Scan the records beneath this line for the line holding "### ✅ [13 - Docker: Criando" and the line holding "### ✅ [15 - React", then transcribe exactly those two and all lines between.
[Data for this exercise Boundary: Start]
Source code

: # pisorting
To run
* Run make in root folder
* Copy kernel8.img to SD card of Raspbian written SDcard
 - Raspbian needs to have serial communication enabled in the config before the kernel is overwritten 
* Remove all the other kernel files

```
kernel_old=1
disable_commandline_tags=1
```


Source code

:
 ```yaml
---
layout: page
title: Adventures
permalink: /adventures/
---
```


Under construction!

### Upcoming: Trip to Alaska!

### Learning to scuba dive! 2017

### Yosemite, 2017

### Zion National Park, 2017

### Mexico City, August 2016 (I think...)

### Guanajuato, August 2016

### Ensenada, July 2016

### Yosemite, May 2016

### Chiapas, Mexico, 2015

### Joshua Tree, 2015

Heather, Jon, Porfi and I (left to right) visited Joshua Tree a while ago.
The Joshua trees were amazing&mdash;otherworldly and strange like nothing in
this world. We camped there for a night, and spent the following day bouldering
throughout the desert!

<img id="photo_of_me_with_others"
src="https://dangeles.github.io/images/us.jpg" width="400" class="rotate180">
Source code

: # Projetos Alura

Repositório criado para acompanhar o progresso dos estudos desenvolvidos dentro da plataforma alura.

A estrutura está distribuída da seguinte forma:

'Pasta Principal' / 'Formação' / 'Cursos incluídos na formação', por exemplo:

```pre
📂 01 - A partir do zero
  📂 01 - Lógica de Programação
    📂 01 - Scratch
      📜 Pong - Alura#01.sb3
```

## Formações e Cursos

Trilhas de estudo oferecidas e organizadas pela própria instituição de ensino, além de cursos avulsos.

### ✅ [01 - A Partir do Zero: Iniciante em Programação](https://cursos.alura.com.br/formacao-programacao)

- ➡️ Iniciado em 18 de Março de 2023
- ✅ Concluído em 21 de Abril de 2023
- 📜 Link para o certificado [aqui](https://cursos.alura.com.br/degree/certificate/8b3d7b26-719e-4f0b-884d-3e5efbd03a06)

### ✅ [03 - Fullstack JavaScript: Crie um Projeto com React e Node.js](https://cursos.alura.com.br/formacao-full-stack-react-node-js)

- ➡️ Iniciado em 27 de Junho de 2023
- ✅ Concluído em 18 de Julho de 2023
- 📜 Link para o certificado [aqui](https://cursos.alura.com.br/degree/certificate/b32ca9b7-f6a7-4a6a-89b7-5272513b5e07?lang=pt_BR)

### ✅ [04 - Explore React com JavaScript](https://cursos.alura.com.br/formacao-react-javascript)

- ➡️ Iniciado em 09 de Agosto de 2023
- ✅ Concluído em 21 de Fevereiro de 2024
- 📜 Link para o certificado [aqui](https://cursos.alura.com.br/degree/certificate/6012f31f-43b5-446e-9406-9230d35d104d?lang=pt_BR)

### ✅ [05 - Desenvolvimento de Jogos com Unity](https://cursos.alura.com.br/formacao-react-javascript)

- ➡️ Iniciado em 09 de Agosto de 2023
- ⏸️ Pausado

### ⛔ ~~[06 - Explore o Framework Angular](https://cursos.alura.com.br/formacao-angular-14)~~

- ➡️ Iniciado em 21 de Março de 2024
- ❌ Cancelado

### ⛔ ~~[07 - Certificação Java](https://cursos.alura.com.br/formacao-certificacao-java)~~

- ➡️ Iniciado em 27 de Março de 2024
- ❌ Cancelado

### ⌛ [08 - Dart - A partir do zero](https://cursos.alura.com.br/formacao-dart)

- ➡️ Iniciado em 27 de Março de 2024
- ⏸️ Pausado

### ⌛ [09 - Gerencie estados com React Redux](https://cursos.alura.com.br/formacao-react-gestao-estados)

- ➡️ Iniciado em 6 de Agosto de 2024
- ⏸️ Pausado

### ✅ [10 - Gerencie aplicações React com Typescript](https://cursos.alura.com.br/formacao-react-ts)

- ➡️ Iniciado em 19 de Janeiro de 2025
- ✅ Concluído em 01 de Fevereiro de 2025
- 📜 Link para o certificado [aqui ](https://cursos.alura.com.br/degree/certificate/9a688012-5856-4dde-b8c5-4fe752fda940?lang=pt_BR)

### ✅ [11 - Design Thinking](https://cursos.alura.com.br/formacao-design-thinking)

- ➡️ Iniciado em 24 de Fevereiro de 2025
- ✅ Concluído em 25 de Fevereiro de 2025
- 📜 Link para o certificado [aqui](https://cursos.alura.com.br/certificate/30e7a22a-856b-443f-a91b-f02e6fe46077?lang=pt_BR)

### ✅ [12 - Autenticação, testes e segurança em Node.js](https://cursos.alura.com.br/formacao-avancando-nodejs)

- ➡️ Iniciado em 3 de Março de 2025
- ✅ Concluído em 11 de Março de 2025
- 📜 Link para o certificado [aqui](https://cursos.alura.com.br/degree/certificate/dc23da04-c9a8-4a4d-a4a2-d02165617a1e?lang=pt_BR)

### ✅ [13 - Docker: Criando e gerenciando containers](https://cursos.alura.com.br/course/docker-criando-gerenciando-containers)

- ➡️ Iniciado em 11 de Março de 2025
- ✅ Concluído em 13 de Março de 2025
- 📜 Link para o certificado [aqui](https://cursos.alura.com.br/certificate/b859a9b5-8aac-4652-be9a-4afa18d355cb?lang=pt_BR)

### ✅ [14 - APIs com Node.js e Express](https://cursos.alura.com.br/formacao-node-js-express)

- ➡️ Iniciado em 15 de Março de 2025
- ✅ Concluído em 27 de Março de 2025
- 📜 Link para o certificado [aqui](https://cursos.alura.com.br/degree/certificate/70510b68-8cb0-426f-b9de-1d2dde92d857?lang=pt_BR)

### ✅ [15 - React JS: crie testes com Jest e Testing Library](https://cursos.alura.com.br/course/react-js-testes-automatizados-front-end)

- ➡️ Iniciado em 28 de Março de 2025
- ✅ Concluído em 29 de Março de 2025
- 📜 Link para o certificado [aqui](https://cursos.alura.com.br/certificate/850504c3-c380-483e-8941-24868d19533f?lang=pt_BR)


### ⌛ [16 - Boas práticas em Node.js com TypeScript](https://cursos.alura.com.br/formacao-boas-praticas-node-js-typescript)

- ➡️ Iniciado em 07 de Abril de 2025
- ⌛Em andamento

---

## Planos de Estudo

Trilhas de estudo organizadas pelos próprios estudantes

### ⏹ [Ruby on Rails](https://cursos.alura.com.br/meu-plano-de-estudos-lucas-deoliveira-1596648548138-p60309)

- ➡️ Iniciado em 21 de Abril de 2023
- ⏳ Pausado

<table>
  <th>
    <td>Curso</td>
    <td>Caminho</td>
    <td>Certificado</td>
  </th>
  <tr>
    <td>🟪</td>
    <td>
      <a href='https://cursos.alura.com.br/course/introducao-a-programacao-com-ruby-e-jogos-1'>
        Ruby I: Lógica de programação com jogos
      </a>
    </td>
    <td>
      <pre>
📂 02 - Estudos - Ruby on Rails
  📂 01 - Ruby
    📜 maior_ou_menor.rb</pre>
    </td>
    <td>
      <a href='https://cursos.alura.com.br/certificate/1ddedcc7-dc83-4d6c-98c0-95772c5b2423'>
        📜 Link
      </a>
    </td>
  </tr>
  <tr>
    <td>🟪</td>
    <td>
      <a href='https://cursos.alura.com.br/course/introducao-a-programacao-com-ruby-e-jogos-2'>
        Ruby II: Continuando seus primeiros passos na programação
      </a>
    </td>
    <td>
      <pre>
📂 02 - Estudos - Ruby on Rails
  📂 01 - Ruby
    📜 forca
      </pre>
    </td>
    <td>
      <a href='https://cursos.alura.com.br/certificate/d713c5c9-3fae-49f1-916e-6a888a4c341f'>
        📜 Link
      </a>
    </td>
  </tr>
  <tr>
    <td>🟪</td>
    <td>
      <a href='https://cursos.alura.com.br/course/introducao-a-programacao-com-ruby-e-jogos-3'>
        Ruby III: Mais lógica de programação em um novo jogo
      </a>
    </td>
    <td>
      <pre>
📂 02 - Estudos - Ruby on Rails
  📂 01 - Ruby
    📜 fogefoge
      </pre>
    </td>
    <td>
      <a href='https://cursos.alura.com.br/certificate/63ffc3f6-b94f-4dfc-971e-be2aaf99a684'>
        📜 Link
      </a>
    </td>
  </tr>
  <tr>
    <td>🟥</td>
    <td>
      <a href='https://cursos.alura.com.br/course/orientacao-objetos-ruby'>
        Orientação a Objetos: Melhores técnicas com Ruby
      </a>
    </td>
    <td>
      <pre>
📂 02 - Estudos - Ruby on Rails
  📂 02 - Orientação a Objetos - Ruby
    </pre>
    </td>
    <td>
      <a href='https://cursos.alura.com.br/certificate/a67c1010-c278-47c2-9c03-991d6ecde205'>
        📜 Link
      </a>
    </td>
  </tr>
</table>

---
[Data for this exercise Boundary: End]
* _Result of the exercise_
### ✅ [13 - Docker: Criando e gerenciando containers](https://cursos.alura.com.br/course/docker-criando-gerenciando-containers)

- ➡️ Iniciado em 11 de Março de 2025
- ✅ Concluído em 13 de Março de 2025
- 📜 Link para o certificado [aqui](https://cursos.alura.com.br/certificate/b859a9b5-8aac-4652-be9a-4afa18d355cb?lang=pt_BR)

### ✅ [14 - APIs com Node.js e Express](https://cursos.alura.com.br/formacao-node-js-express)

- ➡️ Iniciado em 15 de Março de 2025
- ✅ Concluído em 27 de Março de 2025
- 📜 Link para o certificado [aqui](https://cursos.alura.com.br/degree/certificate/70510b68-8cb0-426f-b9de-1d2dde92d857?lang=pt_BR)

### ✅ [15 - React JS: crie testes com Jest e Testing Library](https://cursos.alura.com.br/course/react-js-testes-automatizados-front-end)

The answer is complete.